After locating the line with "Enhetsregistrering > Villkor |", reproduce that line and every one following it exactly, up to the end of the entries.

Supplied data below:

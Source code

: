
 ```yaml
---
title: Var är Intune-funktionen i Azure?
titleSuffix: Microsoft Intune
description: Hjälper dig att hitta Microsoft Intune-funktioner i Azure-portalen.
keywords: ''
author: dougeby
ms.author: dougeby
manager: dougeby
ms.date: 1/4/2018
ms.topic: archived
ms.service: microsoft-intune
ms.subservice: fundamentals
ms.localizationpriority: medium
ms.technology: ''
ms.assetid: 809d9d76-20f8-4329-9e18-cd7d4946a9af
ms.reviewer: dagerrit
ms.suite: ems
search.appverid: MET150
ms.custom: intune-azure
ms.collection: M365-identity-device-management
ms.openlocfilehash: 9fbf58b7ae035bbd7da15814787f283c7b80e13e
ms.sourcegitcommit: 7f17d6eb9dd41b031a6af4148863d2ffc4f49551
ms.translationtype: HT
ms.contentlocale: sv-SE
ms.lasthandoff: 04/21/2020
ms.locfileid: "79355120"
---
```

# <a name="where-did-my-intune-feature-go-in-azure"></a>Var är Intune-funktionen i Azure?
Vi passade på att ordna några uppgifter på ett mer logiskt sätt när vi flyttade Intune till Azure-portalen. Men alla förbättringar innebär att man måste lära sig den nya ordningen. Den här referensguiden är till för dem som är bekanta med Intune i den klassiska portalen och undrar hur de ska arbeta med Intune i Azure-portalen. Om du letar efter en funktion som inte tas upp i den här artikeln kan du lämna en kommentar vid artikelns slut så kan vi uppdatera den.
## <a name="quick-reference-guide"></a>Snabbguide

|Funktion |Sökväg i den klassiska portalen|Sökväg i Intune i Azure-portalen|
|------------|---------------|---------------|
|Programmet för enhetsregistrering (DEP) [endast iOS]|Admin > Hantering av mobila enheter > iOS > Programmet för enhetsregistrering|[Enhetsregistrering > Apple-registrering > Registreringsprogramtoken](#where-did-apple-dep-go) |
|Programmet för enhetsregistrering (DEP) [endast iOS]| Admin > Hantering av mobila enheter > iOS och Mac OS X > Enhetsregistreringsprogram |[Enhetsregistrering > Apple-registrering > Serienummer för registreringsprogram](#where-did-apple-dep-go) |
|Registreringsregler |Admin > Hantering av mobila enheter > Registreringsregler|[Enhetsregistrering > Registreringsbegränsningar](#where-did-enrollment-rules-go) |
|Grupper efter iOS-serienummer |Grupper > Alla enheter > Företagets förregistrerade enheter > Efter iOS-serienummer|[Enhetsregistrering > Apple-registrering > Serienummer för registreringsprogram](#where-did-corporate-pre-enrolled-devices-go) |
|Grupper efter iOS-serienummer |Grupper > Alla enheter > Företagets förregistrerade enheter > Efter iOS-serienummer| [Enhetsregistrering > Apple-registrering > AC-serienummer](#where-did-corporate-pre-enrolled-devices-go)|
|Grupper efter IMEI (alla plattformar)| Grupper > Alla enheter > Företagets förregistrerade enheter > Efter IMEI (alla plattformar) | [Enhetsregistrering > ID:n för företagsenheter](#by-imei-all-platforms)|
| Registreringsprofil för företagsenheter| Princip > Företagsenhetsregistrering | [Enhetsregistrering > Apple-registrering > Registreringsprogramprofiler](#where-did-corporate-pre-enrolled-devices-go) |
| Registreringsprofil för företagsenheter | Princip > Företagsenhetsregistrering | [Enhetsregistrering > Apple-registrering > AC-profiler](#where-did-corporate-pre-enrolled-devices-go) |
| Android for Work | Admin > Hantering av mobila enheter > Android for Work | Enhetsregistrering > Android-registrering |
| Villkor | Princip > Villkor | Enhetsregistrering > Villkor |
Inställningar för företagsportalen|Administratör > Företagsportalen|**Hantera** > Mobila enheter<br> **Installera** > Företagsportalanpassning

End of Supplied data.

(Answer to the exercise)
| Villkor | Princip > Villkor | Enhetsregistrering > Villkor |
Inställningar för företagsportalen|Administratör > Företagsportalen|**Hantera** > Mobila enheter<br> **Installera** > Företagsportalanpassning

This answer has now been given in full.